Y esta revolución sólo se puede materializar desde abajo. Desde arriba, desde los gobiernos, se puede acelerar este proceso delegando responsabilidades en la población, autocontroles de las gestiones públicas y promoviendo planes de integración y educación que apunten a la autonomía de la creatividad individual y colectiva que supere la cultura estandarizante y todavía vertical de la era industrial.

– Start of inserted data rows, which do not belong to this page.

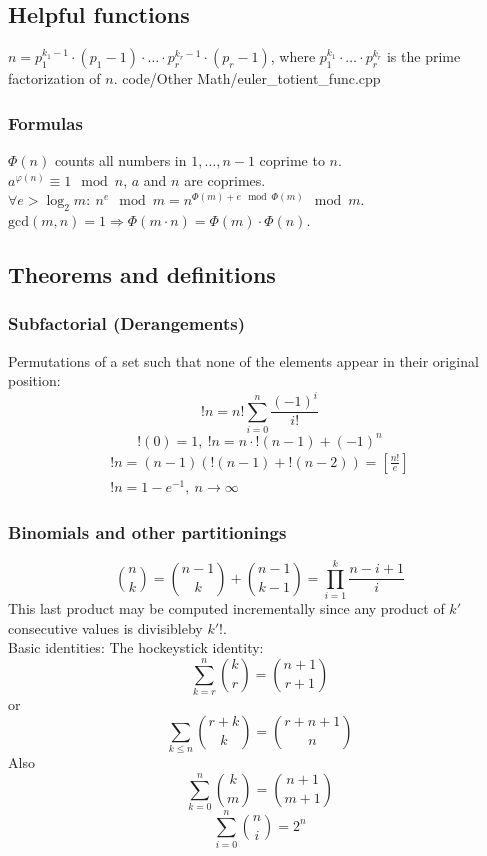 \documentclass[
	a4paper,
	landscape,
	10pt,
]{article}
\begin{document}
\begin{multicols}{3}
	\subsection{Helpful functions}
		{
			$n = p_1^{k_1-1}\cdot(p_1-1) \cdot \hdots \cdot p_r^{k_r-1}\cdot(p_r-1)$, where $p_1^{k_1} \cdot \hdots \cdot p_r^{k_r}$ is the prime factorization of $n$.
		}
		{code/Other Math/euler_totient_func.cpp}
		\subsubsection*{Formulas}
			$\Phi(n)$ counts all numbers in ${1,\hdots,n-1}$ coprime to $n$. \\
			$a^{\varphi (n)} \equiv 1 \mod n$, $a$ and $n$ are coprimes. \\
			$\forall e > \log_2 m:~ n^e \mod m = n^{\Phi(m) + e \mod \Phi(m)} \mod m$. \\
			$\text{gcd}(m,n) = 1 \Rightarrow \Phi(m\cdot n) = \Phi(m) \cdot \Phi(n)$. \\


	\subsection{Theorems and definitions}
		\subsubsection*{Subfactorial (Derangements)}
		Permutations of a set such that none of the elements appear in
		their original position:
		$$!n = n! \sum_{i=0}^{n} \frac{(-1)^i}{i!}$$
		$$!(0) = 1, ~ !n = n \cdot !(n-1) + (-1)^n$$
		\begin{gather}
			!n = (n-1)(!(n-1)+!(n-2)) = \left[\frac{n!}{e}\right] \\
			!n = 1-e^{-1},~n\rightarrow\infty
		\end{gather}

		\subsubsection*{Binomials and other partitionings}
		$$\binom{n}{k} = \binom{n-1}{k}+\binom{n-1}{k-1} =
			\prod_{i=1}^k \frac{n-i+1}{i}$$ This last product may be computed
		incrementally since any product of $k'$ consecutive values is divisibleby
		$k'!$. \\
		Basic identities: The hockeystick identity: \\
		 $$\sum_{k=r}^n \binom{k}{r}
			= \binom{n+1}{r+1}$$
		or $$\sum_{k\leq n}\binom{r+k}{k} = \binom{r+n+1}{n}$$
		Also $$\sum_{k=0}^n \binom{k}{m} = \binom{n+1}{m+1}$$
		$$\sum_{i=0}^{n} \binom{n}{i} = 2^n$$


\end{multicols}
\end{document}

Si en el siglo XIX se produjo un cambio de forma más que una revolución social, el siglo XXI verá un cambio social, más que una revolución de las formas. Como subsisten las tradiciones parasitarias de las monarquías en sistemas sociales articulados por la democracia representativa, así subsistirán mañana los parlamentos en una sociedad progresivamente desobediente a esta rígida tradición. No por ser un lugar común dejaremos de repetirlo: en la educación está, ahora más que nunca, el factor más sensible para este cambio que prescribió el humanismo desde el siglo XIV. Esa educación dejará de estar fundamentalmente en el aula tradicional. El aula sólo será el punto de encuentro de estudiantes y especialistas pero ya no el pupitre uniformizador de la sociedad programada para obedecer todo lo que viene de arriba.

Sé que nuestro querido amigo Eduardo Galeano me disculpará por parafrasear en este artículo el título del libro de ensayos más reconocido en el continente. También sé que él, como muchos pero no como tantos, están deseosos de ver cicatrizar esas mismas venas para comenzar a andar.